Ya conocéis la gracia de nuestro Señor Jesucristo, que por amor a vosotros se hizo pobre, siendo rico, para que vosotros con su pobreza fueseis enriquecidos.
2 CORINTIOS 8:9
¡Qué poco asociamos nuestras misericordias más costosas, e incluso las que estamos acostumbrados a considerar de carácter más ordinario (aunque toda misericordia es infinitamente grande), con la humillación de nuestro Señor! ¡Cuán pocas veces rastreamos nuestros momentos felices, las alegrías santificadas, los altos deleites, las escenas sagradas y los privilegios preciosos, a esta parte oscura de Su historia llena de acontecimientos! Y, sin embargo, todo fluye hacia nosotros a través de este mismo canal. Y, de no ser por esto, nunca habría sido nuestro. Cuando el océano de Su bondad se extiende sobre mí, ola tras ola; cuando siento el calor alentador de las sonrisas de la criatura que brillan dulce y cariñosamente; cuando repaso, una por una, mis misericordias personales, domésticas y familiares; cuando incluso el vaso de agua fría, presentado por la mano de la bondad cristiana, humedece mis labios, ¿cuál es el pensamiento que se impone en mi mente? «¡Todo esto surge de la más profunda humillación de mi adorable Cristo!»
Y cuando asciendo a la región más elevada de la gracia, contemplo las bendiciones tan rica y gratuitamente concedidas (un rebelde sometido, un criminal perdonado, un niño adoptado, un sacerdote real ungido, unión con Cristo, relación de pacto con Dios, acceso dentro del lugar santísimo, conformidad con la imagen divina), aún más profundamente me abruma el pensamiento: «¡Todo esto procede de la infinita humillación del Dios encarnado!»
Y cuando todavía asciendo más alto y, pasando de la gracia a la gloria, contemplo el cielo de la bienaventuranza que me espera (en un momento ausente del cuerpo de pecado, y presente con el Señor; lejos de un mundo, aunque hermoso, porque Dios lo ha hecho, pero trono de Satanás, imperio del pecado, escenario de dolor, contaminación, sufrimiento y muerte; y eternamente confinado con Dios, donde todo es alegría y todo es santidad, hecho perfectamente santo y, en consecuencia, perfectamente feliz, para no pecar más, para no sufrir más, para no llorar más, para no errar más y para no caer más), ¡oh, qué llena de gloria se vuelve entonces la humillación de mi Señor encarnado!
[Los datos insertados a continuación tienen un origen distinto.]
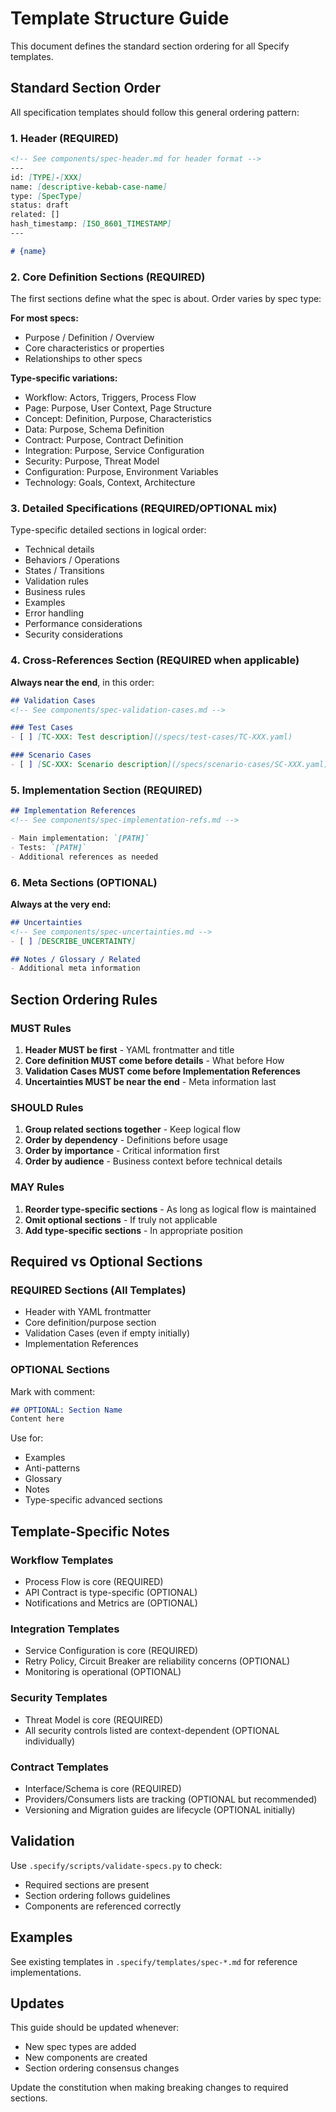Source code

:# Template Structure Guide

This document defines the standard section ordering for all Specify templates.

## Standard Section Order

All specification templates should follow this general ordering pattern:

### 1. Header (REQUIRED)
```markdown
<!-- See components/spec-header.md for header format -->
---
id: [TYPE]-[XXX]
name: [descriptive-kebab-case-name]
type: [SpecType]
status: draft
related: []
hash_timestamp: [ISO_8601_TIMESTAMP]
---

# {name}
```

### 2. Core Definition Sections (REQUIRED)
The first sections define what the spec is about. Order varies by spec type:

**For most specs:**
- Purpose / Definition / Overview
- Core characteristics or properties
- Relationships to other specs

**Type-specific variations:**
- Workflow: Actors, Triggers, Process Flow
- Page: Purpose, User Context, Page Structure
- Concept: Definition, Purpose, Characteristics
- Data: Purpose, Schema Definition
- Contract: Purpose, Contract Definition
- Integration: Purpose, Service Configuration
- Security: Purpose, Threat Model
- Configuration: Purpose, Environment Variables
- Technology: Goals, Context, Architecture

### 3. Detailed Specifications (REQUIRED/OPTIONAL mix)
Type-specific detailed sections in logical order:

- Technical details
- Behaviors / Operations
- States / Transitions
- Validation rules
- Business rules
- Examples
- Error handling
- Performance considerations
- Security considerations

### 4. Cross-References Section (REQUIRED when applicable)
**Always near the end**, in this order:

```markdown
## Validation Cases
<!-- See components/spec-validation-cases.md -->

### Test Cases
- [ ] [TC-XXX: Test description](/specs/test-cases/TC-XXX.yaml)

### Scenario Cases
- [ ] [SC-XXX: Scenario description](/specs/scenario-cases/SC-XXX.yaml)
```

### 5. Implementation Section (REQUIRED)
```markdown
## Implementation References
<!-- See components/spec-implementation-refs.md -->

- Main implementation: `[PATH]`
- Tests: `[PATH]`
- Additional references as needed
```

### 6. Meta Sections (OPTIONAL)
**Always at the very end:**

```markdown
## Uncertainties
<!-- See components/spec-uncertainties.md -->
- [ ] [DESCRIBE_UNCERTAINTY]

## Notes / Glossary / Related
- Additional meta information
```

## Section Ordering Rules

### MUST Rules
1. **Header MUST be first** - YAML frontmatter and title
2. **Core definition MUST come before details** - What before How
3. **Validation Cases MUST come before Implementation References**
4. **Uncertainties MUST be near the end** - Meta information last

### SHOULD Rules
1. **Group related sections together** - Keep logical flow
2. **Order by dependency** - Definitions before usage
3. **Order by importance** - Critical information first
4. **Order by audience** - Business context before technical details

### MAY Rules
1. **Reorder type-specific sections** - As long as logical flow is maintained
2. **Omit optional sections** - If truly not applicable
3. **Add type-specific sections** - In appropriate position

## Required vs Optional Sections

### REQUIRED Sections (All Templates)
- Header with YAML frontmatter
- Core definition/purpose section
- Validation Cases (even if empty initially)
- Implementation References

### OPTIONAL Sections
Mark with comment:
```markdown
## OPTIONAL: Section Name
Content here
```

Use for:
- Examples
- Anti-patterns
- Glossary
- Notes
- Type-specific advanced sections

## Template-Specific Notes

### Workflow Templates
- Process Flow is core (REQUIRED)
- API Contract is type-specific (OPTIONAL)
- Notifications and Metrics are (OPTIONAL)

### Integration Templates
- Service Configuration is core (REQUIRED)
- Retry Policy, Circuit Breaker are reliability concerns (OPTIONAL)
- Monitoring is operational (OPTIONAL)

### Security Templates
- Threat Model is core (REQUIRED)
- All security controls listed are context-dependent (OPTIONAL individually)

### Contract Templates
- Interface/Schema is core (REQUIRED)
- Providers/Consumers lists are tracking (OPTIONAL but recommended)
- Versioning and Migration guides are lifecycle (OPTIONAL initially)

## Validation

Use `.specify/scripts/validate-specs.py` to check:
- Required sections are present
- Section ordering follows guidelines
- Components are referenced correctly

## Examples

See existing templates in `.specify/templates/spec-*.md` for reference implementations.

## Updates

This guide should be updated whenever:
- New spec types are added
- New components are created
- Section ordering consensus changes

Update the constitution when making breaking changes to required sections.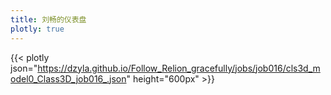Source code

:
 ```yaml
---
title: 刘畅的仪表盘
plotly: true
---
```


{{< plotly json="https://dzyla.github.io/Follow_Relion_gracefully/jobs/job016/cls3d_model0_Class3D_job016_.json" height="600px" >}}

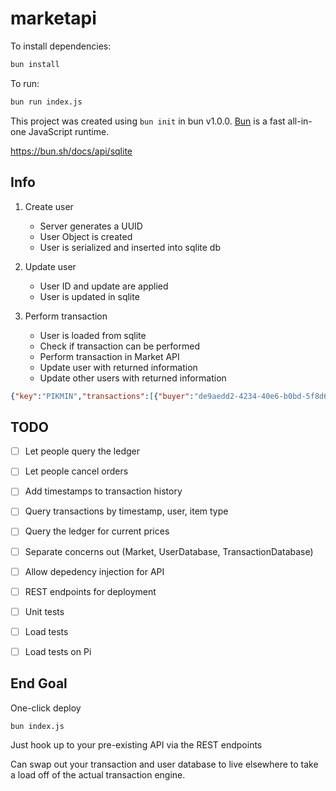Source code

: # marketapi

To install dependencies:

```bash
bun install
```

To run:

```bash
bun run index.js
```

This project was created using `bun init` in bun v1.0.0. [Bun](https://bun.sh) is a fast all-in-one JavaScript runtime.

https://bun.sh/docs/api/sqlite

## Info

1. Create user

    - Server generates a UUID
    - User Object is created
    - User is serialized and inserted into sqlite db

2. Update user

    - User ID and update are applied
    - User is updated in sqlite

3. Perform transaction

    - User is loaded from sqlite
    - Check if transaction can be performed
    - Perform transaction in Market API
    - Update user with returned information
    - Update other users with returned information

```json
{"key":"PIKMIN","transactions":[{"buyer":"de9aedd2-4234-40e6-b0bd-5f8d64d9e6d1","seller":"b33c6339-af33-420d-9f97-b08bd44e95ba","amount":8,"price_per":2.5}],"to_update":[{"id":"a3de2f18-fbae-4d58-a53c-c2bce79c723c","user_id":"b33c6339-af33-420d-9f97-b08bd44e95ba","kind":"SELL","amount":2,"price_per":2.5}],"created":null}
```

## TODO

- [ ] Let people query the ledger
- [ ] Let people cancel orders

- [ ] Add timestamps to transaction history
- [ ] Query transactions by timestamp, user, item type
- [ ] Query the ledger for current prices

- [ ] Separate concerns out (Market, UserDatabase, TransactionDatabase)
- [ ] Allow depedency injection for API
- [ ] REST endpoints for deployment

- [ ] Unit tests
- [ ] Load tests
- [ ] Load tests on Pi


## End Goal

One-click deploy

```shell
bun index.js
```

Just hook up to your pre-existing API via the REST endpoints

Can swap out your transaction and user database to live elsewhere to take a load off of the actual transaction engine.
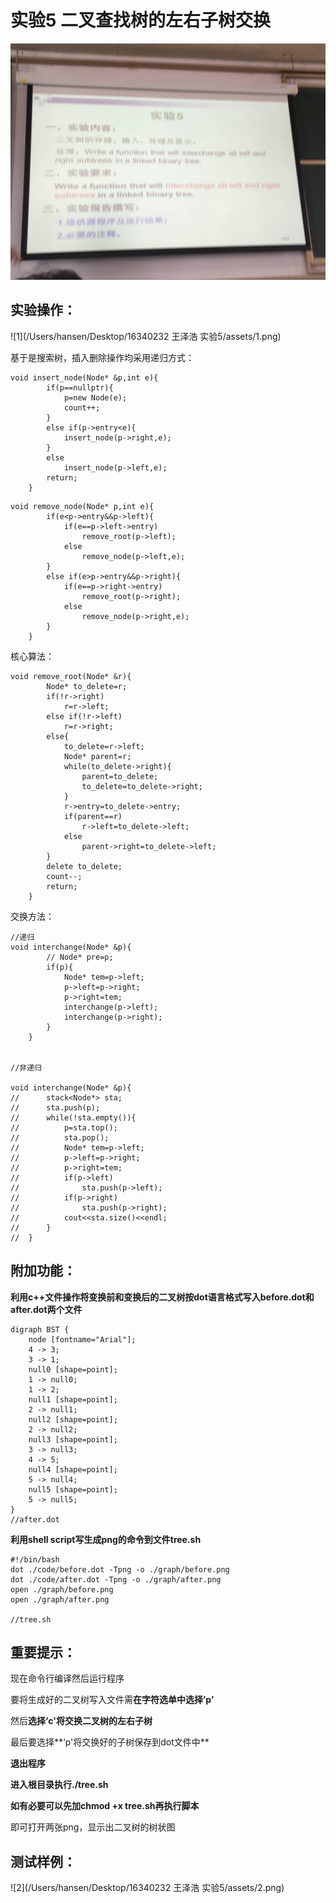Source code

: 

# 实验5 二叉查找树的左右子树交换

![IMG_4085](assets/IMG_4085.JPG)



## 实验操作：

![1](/Users/hansen/Desktop/16340232 王泽浩 实验5/assets/1.png)



基于是搜索树，插入删除操作均采用递归方式：

```
void insert_node(Node* &p,int e){
		if(p==nullptr){
			p=new Node(e);
			count++;
		}
		else if(p->entry<e){
			insert_node(p->right,e);
		}
		else 
			insert_node(p->left,e);
		return;
	}
```

```
void remove_node(Node* p,int e){
		if(e<p->entry&&p->left){
			if(e==p->left->entry)
				remove_root(p->left);
			else
				remove_node(p->left,e);
		}
		else if(e>p->entry&&p->right){
			if(e==p->right->entry)
				remove_root(p->right);
			else	
				remove_node(p->right,e);
		}
	}
```

核心算法：

```
void remove_root(Node* &r){
		Node* to_delete=r;
		if(!r->right)
			r=r->left;
		else if(!r->left)
			r=r->right;
		else{
			to_delete=r->left;
			Node* parent=r;
			while(to_delete->right){
				parent=to_delete;
				to_delete=to_delete->right;
			}
			r->entry=to_delete->entry;
			if(parent==r)
				r->left=to_delete->left;
			else
				parent->right=to_delete->left;	
		}
		delete to_delete;
		count--;
		return;
	}
```

交换方法：

```
//递归
void interchange(Node* &p){
		// Node* pre=p;
		if(p){
			Node* tem=p->left;
			p->left=p->right;
			p->right=tem;
			interchange(p->left);
			interchange(p->right);
		}
	}
	
	
//非递归

void interchange(Node* &p){
// 		stack<Node*> sta;
// 		sta.push(p);
// 		while(!sta.empty()){
// 			p=sta.top();
// 			sta.pop();
// 			Node* tem=p->left;
// 			p->left=p->right;
// 			p->right=tem;
// 			if(p->left)
// 				sta.push(p->left);
// 			if(p->right)
// 				sta.push(p->right);
// 			cout<<sta.size()<<endl;
// 		}
// 	}
```

## 附加功能：

**利用c++文件操作将变换前和变换后的二叉树按dot语言格式写入before.dot和after.dot两个文件**

```
digraph BST {
    node [fontname="Arial"];
    4 -> 3;
    3 -> 1;
    null0 [shape=point];
    1 -> null0;
    1 -> 2;
    null1 [shape=point];
    2 -> null1;
    null2 [shape=point];
    2 -> null2;
    null3 [shape=point];
    3 -> null3;
    4 -> 5;
    null4 [shape=point];
    5 -> null4;
    null5 [shape=point];
    5 -> null5;
}
//after.dot
```

**利用shell script写生成png的命令到文件tree.sh**

```
#!/bin/bash
dot ./code/before.dot -Tpng -o ./graph/before.png
dot ./code/after.dot -Tpng -o ./graph/after.png
open ./graph/before.png
open ./graph/after.png

//tree.sh
```

## 重要提示：

现在命令行编译然后运行程序

要将生成好的二叉树写入文件需**在字符选单中选择’p'**

然后**选择‘c'将交换二叉树的左右子树**

最后要选择**‘p'将交换好的子树保存到dot文件中**



**退出程序**

**进入根目录执行./tree.sh**

**如有必要可以先加chmod +x tree.sh再执行脚本**

即可打开两张png，显示出二叉树的树状图



## 测试样例：

![2](/Users/hansen/Desktop/16340232 王泽浩 实验5/assets/2.png)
Amado, cuando Dios te exalte, recuerda que es porque tu Salvador fue humillado. Cuando tu copa es dulce, recuerda que es porque Su copa fue amarga. Cuando aprietes tu misericordia con cariño y cercanía a tu corazón, recuerda que es porque Él apretó Su corazón a la lanza. Y cuando tu ojo de la fe y de la esperanza mire hacia la gloria venidera, oh, no olvides que, porque Él soportó tu infierno, tú gozarás de Su cielo.